Jugendzeit 2
Neben dem Hauptwohngebäude stand ein weiß verputztes zweistöckiges Lagerhaus. Der Großmutter zufolge war es das Überbleibsel aus der Zeit der Schiffsagentur, die die Vorfahren betrieben. Vor mehreren Generationen war das Geschäft in Konkurs gegangen und vier der fünf Lagerhäusern wurden von Gläubigern einbehalten. Im ersten Stück des Lagers gab es noch einige Spuren aus vergangener Zeit wie zum Beispiel alte chinesische Münzen und Postkarten von der letzten Kriegszeit, ein großes Schrein-ähnliches Puppenhaus mit detailgetreu gemachten Puppen fürs Puppenfest, ein Kräutermörser, eine Hellebarde, eine Lanze mit krummem Griff, und sogar eine Geige. In nebeneinander standen Kleiderschränken stapelten sich Kleider, die jemand dort hineingestopft hat. Später erfuhr der Junge von seinem Vater, dass die Geige ihm gehörte, weil er sie darauf eine Zeitlang Lieder spielte, die damals in Mode waren.
Ein neues Haus wurde in dem Ort, wo das alte Haus gestanden hatte, gebaut. Dann kehrten sein Vater und die Stiefmutter zurück in das Haus. Der Junge schlief noch immer beim Großvater, an dem er sich festhielt. Das allerdings nicht mehr lange, denn der Junge bezog sein eigenes Zimmer, das im ersten Stück des Lagers eingerichtet wurde. Es wurde sein Schloss, wo er, mit einem Gefühl der Selbständigkeit, malte, Plastikmodell baute und kletterte sogar auf das Dach, um die Übersicht über den Garten unter ihm genießen zu können. Da gab es allerlei Pflanzen und Bäume wie Pfirsichbaum, Pflaumen-, Birnbaum, dann Persimonen, Kaisereiche oder Granatapfelbaum. Unter den Schatten der Bäume schlief friedlich seine Katze und Hühner liefen gackernd herum.
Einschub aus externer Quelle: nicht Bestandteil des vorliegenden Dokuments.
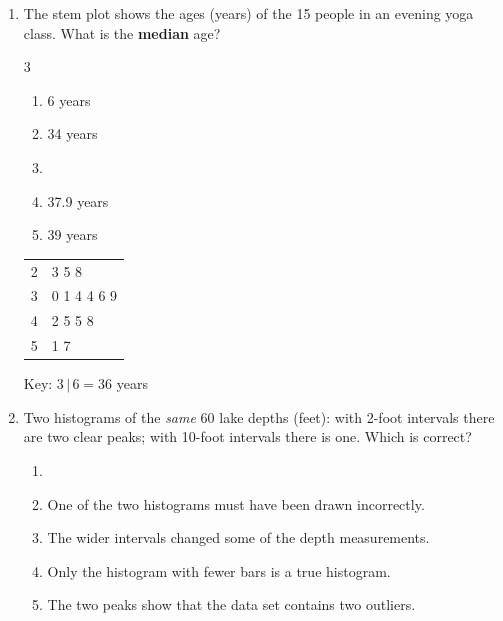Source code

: \documentclass[12pt]{article}
\newenvironment{choices}
  {\begin{enumerate}[label=\textbf{(\Alph*)}, leftmargin=2.2em, itemsep=0pt, topsep=1pt]}
  {\end{enumerate}}
\newcommand{\letterroom}{\rule[-15pt]{0pt}{36pt}}
\begin{document}
\begin{enumerate}[leftmargin=1.9em, itemsep=0.03in]
  \boxguard[10]
  \item \begin{minipage}[t]{0.62\linewidth}\raggedright
        The stem plot shows the ages (years) of the 15 people in an evening yoga class. What is
        the \textbf{median} age?
        \begin{multicols}{3}
        \begin{choices}
          \item 6 years
          \item 34 years
          \item {}
          \item 37.9 years
          \item 39 years
        \end{choices}
        \end{multicols}
        \vspace{0.32in}
        \end{minipage}\hfill
        \begin{minipage}[t]{0.32\linewidth}
        \centering\small
        \begin{tabular}[t]{@{} r | l @{}}
        2 & 3 5 8 \\
        3 & 0 1 4 4 6 9 \\
        4 & 2 5 5 8 \\
        5 & 1 7 \\
        \end{tabular}\par\vspace{2pt}
        {\footnotesize Key: $3\,|\,6 = 36$ years}
        \end{minipage}

  \boxguard[10]
  \item Two histograms of the \emph{same} 60 lake depths (feet): with 2-foot intervals there are
        two clear peaks; with 10-foot intervals there is one. Which is correct?
        \begin{choices}
          \item {}
          \item One of the two histograms must have been drawn incorrectly.
          \item The wider intervals changed some of the depth measurements.
          \item Only the histogram with fewer bars is a true histogram.
          \item The two peaks show that the data set contains two outliers.
                \hfill{}\letterroom
        \end{choices}


\end{enumerate}
\end{document}

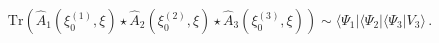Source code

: \begin{equation}
\mathrm{Tr}(\hat{A}_1(\xi _{0}^{(1)},\xi )\star \hat{A}_2(\xi
_{0}^{(2)},\xi )\star \hat{A}_3(\xi _{0}^{(3)},\xi ))\sim \langle
\Psi_1|\langle \Psi_2|\langle \Psi_3|V_{3}\rangle\,.
\end{equation}

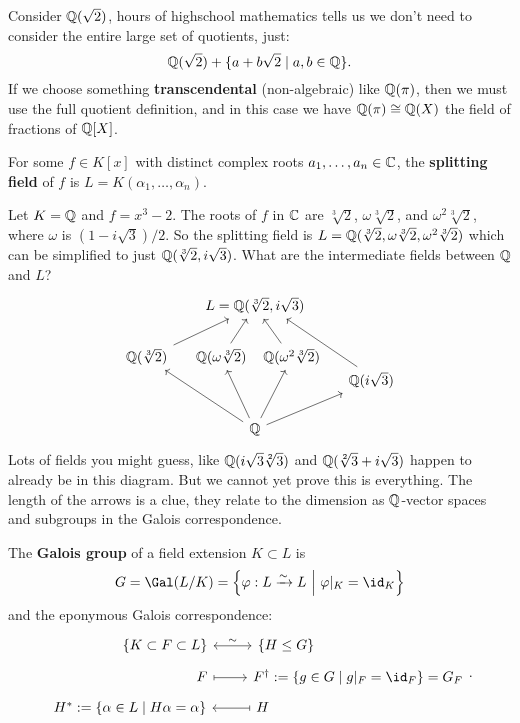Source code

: \documentclass{article}
\begin{document}
Consider $\mathbb{Q}(\sqrt{2})$, hours of highschool mathematics tells us we don't need to consider the entire large set of quotients, just: \[
\mathbb{Q}(\sqrt{2}) + \{a + b\sqrt{2} \mid a,b\in\mathbb{Q}\}.
\]
If we choose something \textbf{transcendental} (non-algebraic) like $\mathbb{Q}(\pi)$, then we must use the full quotient definition, and in this case we have $\mathbb{Q}(\pi)\cong \mathbb{Q}(X)$ the field of fractions of $\mathbb{Q}[X]$.

\begin{definition}
    For some $f\in K[x]$ with distinct complex roots $a_1,\ldots,a_n\in\mathbb{C}$, the \textbf{splitting field} of $f$ is $L=K(\alpha_1,\ldots,\alpha_n)$.
\end{definition}

Let $K=\mathbb{Q}$ and $f=x^3-2$. The roots of $f$ in $\mathbb{C}$ are $\sqrt[3]{2}$, $\omega \sqrt[3]{2}$, and $\omega^2\sqrt[3]{2}$, where $\omega$ is $(1-i\sqrt{3})/2$. So the splitting field is $L=\mathbb{Q}(\sqrt[3]{2},\omega\sqrt[3]{2},\omega^2\sqrt[3]{2})$ which can be simplified to just $\mathbb{Q}(\sqrt[3]{2},i\sqrt{3})$. What are the intermediate fields between $\mathbb{Q}$ and $L$? 
\vspace{-10pt}
\[
\begin{tikzcd}[column sep=small]
& &[-50pt] L = \bQ(\sqrt[3]{2},i\sqrt{3})\\
\bQ(\sqrt[3]{2}) \arrow[urr] 
& \bQ(\omega\sqrt[3]{2}) \arrow[ur] 
& &[-50pt] \bQ(\omega^2\sqrt[3]{2}) \arrow[ul]\\[-20pt]
& & & & \bQ(i\sqrt{3})\arrow[uull, end anchor={[xshift=-4ex]south east}]\\
& & \bQ \arrow[uull] \arrow[uul] \arrow[uur] \arrow[urr]
\end{tikzcd}
\] Lots of fields you might guess, like $\mathbb{Q}(i\sqrt{3}\sqrt[2]{3})$ and $\mathbb{Q}(\sqrt[2]{3} + i\sqrt{3})$ happen to already be in this diagram. But we cannot yet prove this is everything. The length of the arrows is a clue, they relate to the dimension as $\mathbb{Q}$-vector spaces and subgroups in the Galois correspondence.

\begin{theorem}
    The \textbf{Galois group} of a field extension $K\subset L$ is \[
        G = \Gal(L/K) = \left\{\varphi:L \xrightarrow{\sim} L \ \middle| \ \varphi\vert_K = \id_K\right\}
    \] and the eponymous Galois correspondence:\[
    \begin{tikzcd}[row sep = tiny]
        \phantom{..................}\{K\subset F \subset L\} \arrow[r, leftrightarrow, "\sim"] & 
        \{H\leq G\}\phantom{.....................................}\\
        \phantom{.....................................}F \arrow[r, maps to] & 
        F^\dagger := \{g\in G \mid g\vert_F = \id_F\} = G_F\\
        H^* := \{\alpha \in L \mid H\alpha = \alpha\} & 
        H \arrow[l, maps to] \phantom{.................................................}
    \end{tikzcd}.
    \]
\end{theorem}
\end{document}
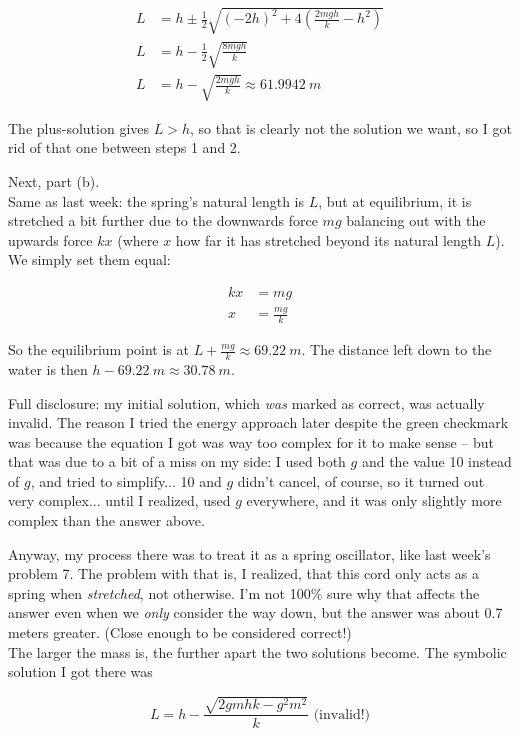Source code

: \documentclass[12pt,a4paper]{report}
\begin{document}
\begin{align}
L &= h \pm \frac{1}{2} \sqrt{(-2h)^2 + 4\left(\frac{2 m g h}{k} - h^2\right)}\\
L &= h - \frac{1}{2} \sqrt{\frac{8 m g h}{k}}\\
L &= h - \sqrt{\frac{2 m g h}{k}} \approx \SI{61.9942}{m}
\end{align}

The plus-solution gives $L > h$, so that is clearly not the solution we want, so I got rid of that one between steps 1 and 2.

Next, part (b).\\
Same as last week: the spring's natural length is $L$, but at equilibrium, it is stretched a bit further due to the downwards force $m g$ balancing out with the upwards force $k x$ (where $x$ how far it has stretched beyond its natural length $L$). We simply set them equal:

\begin{align}
k x &= m g\\
x   &= \frac{m g}{k}
\end{align}

So the equilibrium point is at $L + \frac{m g}{k} \approx \SI{69.22}{m}$. The distance left down to the water is then $h - \SI{69.22}{m} \approx \SI{30.78}{m}$.

Full disclosure: my initial solution, which \emph{was} marked as correct, was actually invalid. The reason I tried the energy approach later despite the green checkmark was because the equation I got was way too complex for it to make sense -- but that was due to a bit of a miss on my side: I used both $g$ and the value 10 instead of $g$, and tried to simplify... 10 and $g$ didn't cancel, of course, so it turned out very complex... until I realized, used $g$ everywhere, and it was only slightly more complex than the answer above.

Anyway, my process there was to treat it as a spring oscillator, like last week's problem 7. The problem with that is, I realized, that this cord only acts as a spring when \emph{stretched}, not otherwise. I'm not 100\% sure why that affects the answer even when we \emph{only} consider the way down, but the answer was about 0.7 meters greater. (Close enough to be considered correct!)\\
The larger the mass is, the further apart the two solutions become. The symbolic solution I got there was

\begin{equation}
L = h - \frac{\sqrt{2 g m h k - g^2 m^2}}{k} \text{ (invalid!)}
\end{equation}
\end{document}
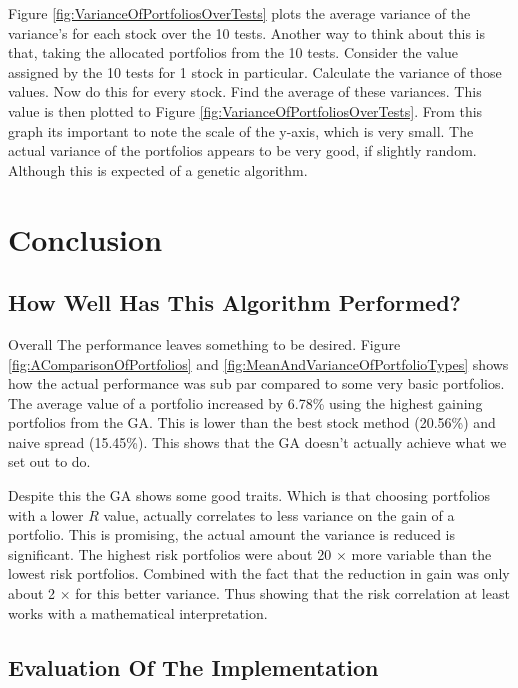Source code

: \documentclass[11pt]{article}
\begin{document}
    Figure \ref{fig:VarianceOfPortfoliosOverTests} plots the average variance of the variance's for
    each stock over the 10 tests. Another way to think about this is that, taking the allocated
    portfolios from the 10 tests. Consider the value assigned by the 10 tests for 1 stock in
    particular. Calculate the variance of those values. Now do this for every stock. Find the
    average of these variances. This value is then plotted to Figure
    \ref{fig:VarianceOfPortfoliosOverTests}. From this graph its important to note the scale of
    the y-axis, which is very small. The actual variance of the portfolios appears to be very
    good, if slightly random. Although this is expected of a genetic algorithm.

\section{Conclusion}

\subsection{How Well Has This Algorithm Performed?}

    Overall The performance leaves something to be desired. Figure
    \ref{fig:AComparisonOfPortfolios} and \ref{fig:MeanAndVarianceOfPortfolioTypes}
    shows how the actual performance was
    sub par compared to some very basic portfolios. The average value of a portfolio
    increased by 6.78\% using the highest gaining portfolios from the GA. This is lower
    than the best stock method (20.56\%) and naive spread (15.45\%). This shows
    that the GA doesn't actually achieve what we set out to do.

    Despite this the GA shows some good traits. Which is that choosing portfolios
    with a lower \(R\) value, actually correlates to less variance on the gain
    of a portfolio. This is promising, the actual amount the variance is reduced
    is significant. The highest risk portfolios were about 20 \(\times\) more
    variable than the lowest risk portfolios. Combined with the fact that the
    reduction in gain was only about 2 \(\times\) for this better
    variance. Thus showing that the risk correlation at least works with a mathematical
    interpretation.

\subsection{Evaluation Of The Implementation}
\end{document}
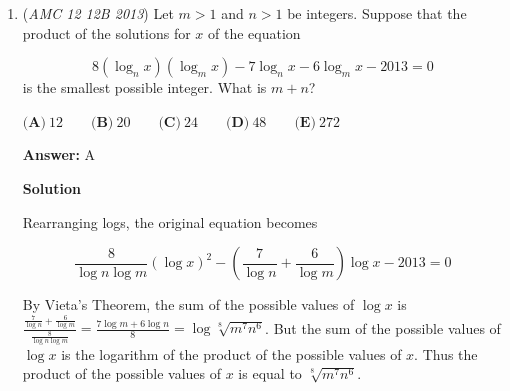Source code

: \begin{enumerate}
\textbf{Solution 1}

Being on two parabolas means having the same distance from the common focus and both directrices. In particular, you have to be on an angle bisector of the directrices, and clearly on the same "side" of the directrices as the focus. So it's easy to see there are at most two solutions per pair of parabolae. Convexity and continuity imply exactly two solutions unless the directrices are parallel and on the same side of the focus.

 So out of $2\dbinom{30}{2}$ possible intersection points, only $2*5*2*\dbinom{3}{2}$ fail to exist. This leaves $870-60=810=\boxed{\textbf{(C)} \ 810}$ solutions.

 



\textbf{Solution 2}

Through similar reasoning as above in Solution I, determine that two parabolas that have a common focus intersect zero times if their directrixes are parallel and the focus lies on the same side of both directrixes, and intersect twice otherwise. Thereby, as each parabola will intersect $30-3 = 27$ other parabolas twice, we see that the answer is 
 \[2 \times \frac{30 \times 27}{2} = \boxed{810}.\]



	\item (\textit{AMC 12 12B 2013}) Let $m>1$ and $n>1$ be integers. Suppose that the product of the solutions for $x$ of the equation

 \[8(\log_n x)(\log_m x)-7\log_n x-6 \log_m x-2013 = 0\]
is the smallest possible integer. What is $m+n$?


 $\textbf{(A)}\ 12\qquad\textbf{(B)}\ 20\qquad\textbf{(C)}\ 24\qquad\textbf{(D)}\ 48\qquad\textbf{(E)}\ 272$

 \textbf{Answer: }A



\textbf{Solution}

Rearranging logs, the original equation becomes

 
 
 \[\frac{8}{\log n \log m}(\log x)^2 - \left(\frac{7}{\log n}+\frac{6}{\log m}\right)\log x - 2013 = 0\]

 
 

 
	By Vieta's Theorem, the sum of the possible values of $\log x$ is $\frac{\frac{7}{\log n}+\frac{6}{\log m}}{\frac{8}{\log n \log m}} = \frac{7\log m + 6 \log n}{8} = \log \sqrt[8]{m^7n^6}$. But the sum of the possible values of $\log x$ is the logarithm of the product of the possible values of $x$. Thus the product of the possible values of $x$ is equal to $\sqrt[8]{m^7n^6}$.


\end{enumerate}

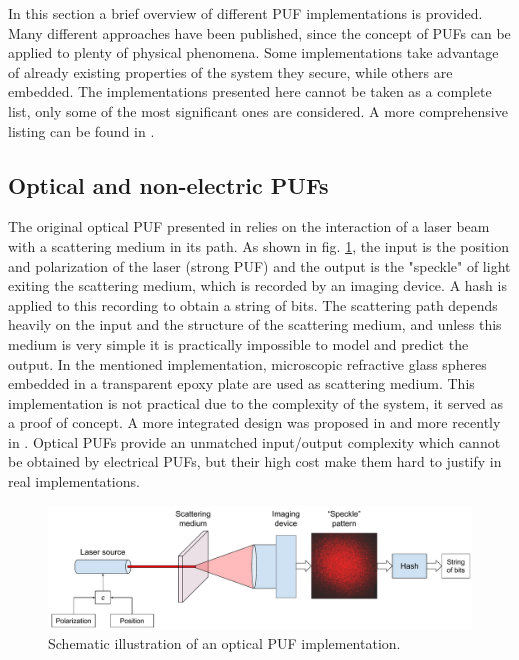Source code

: In this section a brief overview of different PUF implementations is provided. Many different approaches have been published, since the concept of PUFs can be applied to plenty of physical phenomena. Some implementations take advantage of already existing properties of the system they secure, while others are embedded. The implementations presented here cannot be taken as a complete list, only some of the most significant ones are considered. A more comprehensive listing can be found in \cite{McGrath2019,Maes2010}. 

\subsection{Optical and non-electric PUFs}

 The original optical PUF presented in \cite{Pappu2002} relies on the interaction of a laser beam with a scattering medium in its path. As shown in fig. \ref{fig:opticalpuf}, the input is the position and polarization of the laser (strong PUF) and the output is the "speckle" of light exiting the scattering medium, which is recorded by an imaging device. A hash is applied to this recording to obtain a string of bits. The scattering path depends heavily on the input and the structure of the scattering medium, and unless this medium is very simple it is practically impossible to model and predict the output. In the mentioned implementation, microscopic refractive glass spheres embedded in a transparent epoxy plate are used as scattering medium. This implementation is not practical due to the complexity of the system, it served as a proof of concept. A more integrated design was proposed in \cite{Tuylsoptic} and more recently in \cite{Rhrmair2013OpticalPR}. Optical PUFs provide an unmatched input/output complexity which cannot be obtained by electrical PUFs, but their high cost make them hard to justify in real implementations. 
 
 \begin{figure}[H]
    \centering
    \includegraphics[width=15cm]{images/Optical PUF.pdf}
    \caption{Schematic illustration of an optical PUF implementation.}
    \label{fig:opticalpuf}
\end{figure}

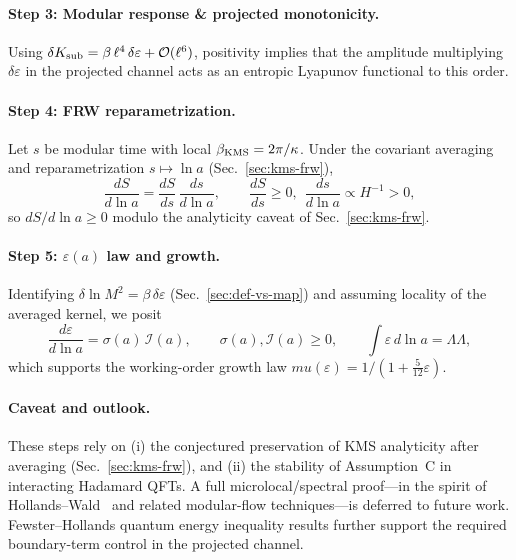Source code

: \documentclass[aps,prd,onecolumn,superscriptaddress,nofootinbib]{revtex4-2}
\def\mu{mu}%
\def\Omega_\Lambda{OmegaLambda}%
\begin{document}
\paragraph{Step 3: Modular response \& projected monotonicity.}
Using \(\delta K_{\rm sub}=\beta\,\ell^4\,\delta\varepsilon+\mathcal O(\ell^6)\), positivity implies that the amplitude multiplying \(\delta\varepsilon\) in the projected channel acts as an entropic Lyapunov functional to this order.

\paragraph{Step 4: FRW reparametrization.}
Let \(s\) be modular time with local \(\beta_{\rm KMS}=2\pi/\kappa\). Under the covariant averaging and reparametrization \(s\mapsto \ln a\) (Sec.~\ref{sec:kms-frw}),
\[
\frac{dS}{d\ln a}=\frac{dS}{ds}\,\frac{ds}{d\ln a},\qquad \frac{dS}{ds}\ge 0,\ \ \frac{ds}{d\ln a}\propto H^{-1}>0,
\]
so \(dS/d\ln a\ge 0\) modulo the analyticity caveat of Sec.~\ref{sec:kms-frw}.

\paragraph{Step 5: \(\varepsilon(a)\) law and growth.}
Identifying \(\delta\ln M^2=\beta\,\delta\varepsilon\) (Sec.~\ref{sec:def-vs-map}) and assuming locality of the averaged kernel, we posit
\[
\frac{d\varepsilon}{d\ln a}=\sigma(a)\,\mathcal I(a),\qquad \sigma(a),\mathcal I(a)\ge 0,\qquad \int \varepsilon\,d\ln a=\Omega_\Lambda,
\]
which supports the working-order growth law \(\mu(\varepsilon)=1/(1+\tfrac{5}{12}\varepsilon)\).

\paragraph{Caveat and outlook.}
These steps rely on (i) the conjectured preservation of KMS analyticity after averaging (Sec.~\ref{sec:kms-frw}), and (ii) the stability of Assumption~C in interacting Hadamard QFTs. A full microlocal/spectral proof---in the spirit of Hollands--Wald~\cite{HollandsWald2001} and related modular-flow techniques---is deferred to future work. Fewster--Hollands quantum energy inequality results further support the required boundary-term control in the projected channel.

\end{document}
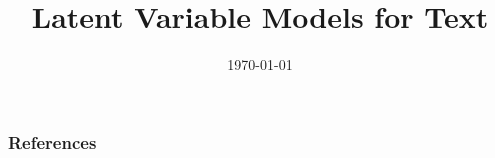 \documentclass{beamer}
\title[latent]{Latent Variable Models for Text}
\author[us]{\today}
\institute[Harvard SEAS]{ 
{ }


}
\date{}
\begin{document}
\begin{frame}
  \titlepage
\end{frame}

\begin{frame}
  \tableofcontents[hideallsubsections]
\end{frame}
%



\begin{frame}[allowframebreaks]
        \frametitle{References}
        {\tiny
        \printbibliography}
\end{frame}
\end{document}
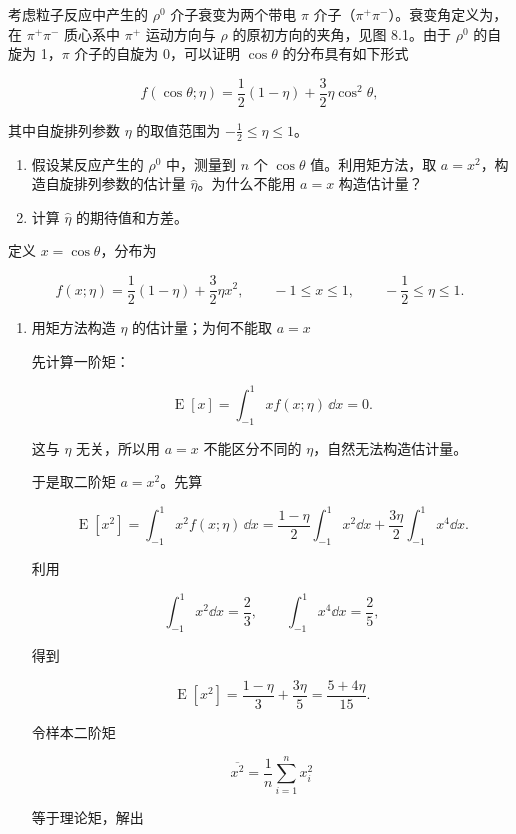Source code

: \begin{question}
考虑粒子反应中产生的 \(\rho^0\) 介子衰变为两个带电 \(\pi\)
介子（\(\pi^+\pi^-\)）。衰变角定义为，在 \(\pi^+\pi^-\) 质心系中
\(\pi^+\) 运动方向与 \(\rho\) 的原初方向的夹角，见图 8.1。由于
\(\rho^0\) 的自旋为 1，\(\pi\) 介子的自旋为 0，可以证明 \(\cos\theta\)
的分布具有如下形式


\[
f(\cos\theta;\eta)=\frac12(1-\eta)+\frac32\eta\cos^2\theta,
\]

其中自旋排列参数 \(\eta\) 的取值范围为 \(-\frac12\le\eta\le1\)。

\begin{enumerate}
\item
  假设某反应产生的 \(\rho^0\) 中，测量到 \(n\) 个 \(\cos\theta\)
  值。利用矩方法，取 \(a=x^2\)，构造自旋排列参数的估计量
  \(\hat\eta\)。为什么不能用 \(a=x\) 构造估计量？
\item
  计算 \(\hat\eta\) 的期待值和方差。
\end{enumerate}
\begin{solution}
定义 \(x=\cos\theta\)，分布为

\[
f(x;\eta)=\frac12(1-\eta)+\frac32\eta x^2,
\qquad -1\le x\le 1,
\qquad -\frac12\le\eta\le 1.
\]

\begin{enumerate}
\item 用矩方法构造 \(\eta\) 的估计量；为何不能取 \(a=x\)

先计算一阶矩：

\[
\operatorname{E}[x]=\int_{-1}^1 x f(x;\eta)\,\dd{x} = 0.
\]

这与 \(\eta\) 无关，所以用 \(a=x\) 不能区分不同的
\(\eta\)，自然无法构造估计量。

于是取二阶矩 \(a=x^2\)。先算

\[
\operatorname{E}[x^2]=\int_{-1}^1 x^2 f(x;\eta)\,\dd{x}
=\frac{1-\eta}{2}\int_{-1}^1 x^2\dd{x} + \frac{3\eta}{2}\int_{-1}^1 x^4\dd{x}.
\]

利用

\[
\int_{-1}^1 x^2\dd{x}=\frac23,
\qquad
\int_{-1}^1 x^4\dd{x}=\frac25,
\]

得到

\[
\operatorname{E}[x^2]=\frac{1-\eta}{3}+\frac{3\eta}{5}=\frac{5+4\eta}{15}.
\]

令样本二阶矩

\[
\overline{x^2}=\frac1n\sum_{i=1}^n x_i^2
\]

等于理论矩，解出


\end{enumerate}
\end{solution}
\end{question}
Hin und wieder pflügte ein Pferdehändler aus der Nachbarschaft ein Stück des Gartens mit seinem Pferd um, das die Erde schweigend bestellte, als sei es sein guter alter Freund, der genau der Fall war.
An dem Wochenende pflegte der Junge mit seinen Nachbarskindern Pappkarten oder Kreisel zu spielen. Eines Morgens an einem kalten Wintertag war niemand seiner Spielkameraden auf der Straße, wo sie sich immer trafen. So entschloss er sich zu einem Freund zu gehen und fand ihn mit seiner älteren Schwester unter der Decke, aus der ein Duft menschlicher Wärme entstieg, was eine Art Eifersucht nach Intimität in ihm erweckte.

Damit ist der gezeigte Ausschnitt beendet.